It's amazing how easy it is to overlook that one....that one odd joiner way over there, where it's hard to reach. I used EZ-Track on my first layout, which was a whopper by beginner's standards. It was three sheets of ply abutted against each other on the long sides, supported by 2X4 legs and sub-frame. It was a beast, complete with a stacked insulation foamboard 'mountain' with EZ-Track spiraling up it at 3.5% to a mine. I had a lot of fun. And expense. But it worked very well, and I don't regret the experience one bit.


----------



## GTW son (12 mo ago)

Most sections fit together no problemo, then there's the 2 or 3 that drive you bonkers.
Don't know which would have been handier 3 arms or 7 fingers per hand.


----------



## Chops (Dec 6, 2018)

Once all the joiners were in place, if there was a derailment it always traces back to a defective bogie or coupler. 

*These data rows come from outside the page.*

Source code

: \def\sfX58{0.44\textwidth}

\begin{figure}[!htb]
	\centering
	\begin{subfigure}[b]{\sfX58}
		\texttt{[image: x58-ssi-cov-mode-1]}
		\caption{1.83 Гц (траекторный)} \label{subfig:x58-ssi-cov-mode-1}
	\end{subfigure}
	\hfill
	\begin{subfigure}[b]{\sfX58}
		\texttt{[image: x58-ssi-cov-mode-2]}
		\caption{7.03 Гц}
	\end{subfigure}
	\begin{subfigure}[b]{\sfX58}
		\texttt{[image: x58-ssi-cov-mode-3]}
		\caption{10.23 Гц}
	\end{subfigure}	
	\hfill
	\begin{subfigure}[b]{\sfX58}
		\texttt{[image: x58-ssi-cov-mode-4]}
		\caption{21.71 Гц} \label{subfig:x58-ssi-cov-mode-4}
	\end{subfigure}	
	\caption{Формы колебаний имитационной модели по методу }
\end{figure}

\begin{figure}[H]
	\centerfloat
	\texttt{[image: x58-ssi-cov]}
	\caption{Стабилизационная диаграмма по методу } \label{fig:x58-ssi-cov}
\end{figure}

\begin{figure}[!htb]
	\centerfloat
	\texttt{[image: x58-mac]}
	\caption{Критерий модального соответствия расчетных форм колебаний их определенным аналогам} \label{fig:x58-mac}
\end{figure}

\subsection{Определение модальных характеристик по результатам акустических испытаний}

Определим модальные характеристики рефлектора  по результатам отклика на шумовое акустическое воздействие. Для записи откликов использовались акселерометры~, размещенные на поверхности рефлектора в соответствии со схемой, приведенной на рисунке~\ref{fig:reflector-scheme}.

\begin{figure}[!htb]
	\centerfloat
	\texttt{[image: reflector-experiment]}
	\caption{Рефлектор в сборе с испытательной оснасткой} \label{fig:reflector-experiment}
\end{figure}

The turnouts have a bad reputation. After scrutinizing several, it appears that some have a rivet holding down the guiderail allowing it to float in the range of micrometers, but enough to pick a flange and spill the train. Trying to tighten that rivet is not something I have been able to do, as one can only access it from the top. Not all switches seem to be cursed, in this fashion, so when I start putting in turnouts the first thing I will check is the firmness of the rivet. If it is the tiniest bit loose I will return for refund, immediately.


----------